### WHAT THE TASK ASKS
In the lines below, the string "SQLAgentUserRole" may appear; say how many lines hold it and give nothing more.

[Opening MATERIAL SHOWN section]

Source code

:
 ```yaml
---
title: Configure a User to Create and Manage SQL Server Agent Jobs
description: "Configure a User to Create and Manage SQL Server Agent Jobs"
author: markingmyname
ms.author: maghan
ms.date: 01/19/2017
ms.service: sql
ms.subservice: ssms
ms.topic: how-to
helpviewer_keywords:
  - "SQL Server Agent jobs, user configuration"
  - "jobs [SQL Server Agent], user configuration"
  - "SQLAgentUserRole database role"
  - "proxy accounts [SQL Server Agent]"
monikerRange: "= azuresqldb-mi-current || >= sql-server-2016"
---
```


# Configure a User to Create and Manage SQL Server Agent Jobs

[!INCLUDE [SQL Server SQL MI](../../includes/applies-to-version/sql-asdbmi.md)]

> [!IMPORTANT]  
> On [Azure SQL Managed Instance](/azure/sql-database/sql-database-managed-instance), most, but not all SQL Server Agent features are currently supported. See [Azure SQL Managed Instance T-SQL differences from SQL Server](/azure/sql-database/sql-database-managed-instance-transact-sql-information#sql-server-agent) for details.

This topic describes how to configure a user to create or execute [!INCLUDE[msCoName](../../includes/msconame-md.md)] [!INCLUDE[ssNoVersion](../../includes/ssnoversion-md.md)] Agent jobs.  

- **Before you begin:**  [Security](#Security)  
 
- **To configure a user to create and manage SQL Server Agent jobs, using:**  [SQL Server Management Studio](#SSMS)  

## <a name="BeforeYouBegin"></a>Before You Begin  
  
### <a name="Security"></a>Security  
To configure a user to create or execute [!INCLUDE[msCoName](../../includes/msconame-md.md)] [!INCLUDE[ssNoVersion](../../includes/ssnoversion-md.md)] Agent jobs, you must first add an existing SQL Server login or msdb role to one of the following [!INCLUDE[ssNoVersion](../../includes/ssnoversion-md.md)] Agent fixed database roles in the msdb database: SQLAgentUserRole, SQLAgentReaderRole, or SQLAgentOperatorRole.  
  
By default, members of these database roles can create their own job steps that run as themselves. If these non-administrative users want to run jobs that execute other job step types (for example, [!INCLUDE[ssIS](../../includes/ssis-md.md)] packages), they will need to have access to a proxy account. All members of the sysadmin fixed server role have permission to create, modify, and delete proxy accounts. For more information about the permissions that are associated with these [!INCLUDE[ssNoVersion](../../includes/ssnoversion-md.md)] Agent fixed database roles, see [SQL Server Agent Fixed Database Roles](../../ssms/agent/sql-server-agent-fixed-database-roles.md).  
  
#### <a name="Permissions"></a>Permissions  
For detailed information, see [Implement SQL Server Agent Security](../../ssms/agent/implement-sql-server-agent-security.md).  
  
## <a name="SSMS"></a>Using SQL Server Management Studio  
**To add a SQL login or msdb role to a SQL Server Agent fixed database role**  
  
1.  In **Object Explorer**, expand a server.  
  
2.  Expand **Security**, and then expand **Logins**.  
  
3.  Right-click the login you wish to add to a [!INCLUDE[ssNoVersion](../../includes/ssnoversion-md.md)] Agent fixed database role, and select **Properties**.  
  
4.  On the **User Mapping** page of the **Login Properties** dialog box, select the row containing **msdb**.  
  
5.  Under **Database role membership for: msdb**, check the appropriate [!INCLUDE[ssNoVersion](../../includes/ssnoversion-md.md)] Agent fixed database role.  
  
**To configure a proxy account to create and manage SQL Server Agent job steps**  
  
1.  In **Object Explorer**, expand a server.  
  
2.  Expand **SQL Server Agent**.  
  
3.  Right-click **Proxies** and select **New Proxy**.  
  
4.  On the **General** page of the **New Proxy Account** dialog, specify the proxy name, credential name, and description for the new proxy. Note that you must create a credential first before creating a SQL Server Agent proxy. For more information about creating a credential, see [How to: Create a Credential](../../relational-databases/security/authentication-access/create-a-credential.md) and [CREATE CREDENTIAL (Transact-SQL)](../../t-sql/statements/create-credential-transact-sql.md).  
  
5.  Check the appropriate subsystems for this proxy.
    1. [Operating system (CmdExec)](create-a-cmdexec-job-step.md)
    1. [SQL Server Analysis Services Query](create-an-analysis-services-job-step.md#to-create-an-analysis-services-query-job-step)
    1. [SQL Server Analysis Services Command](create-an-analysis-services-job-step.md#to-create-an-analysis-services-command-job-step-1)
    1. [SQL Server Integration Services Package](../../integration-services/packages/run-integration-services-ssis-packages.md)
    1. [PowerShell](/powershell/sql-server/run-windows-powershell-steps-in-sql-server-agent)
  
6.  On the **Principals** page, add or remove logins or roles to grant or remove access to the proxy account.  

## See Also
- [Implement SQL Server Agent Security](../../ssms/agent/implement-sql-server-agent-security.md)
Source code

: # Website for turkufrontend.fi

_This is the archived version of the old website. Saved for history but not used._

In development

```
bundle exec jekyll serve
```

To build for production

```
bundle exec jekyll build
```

[Closing MATERIAL SHOWN section]

### EXERCISE ANSWER
2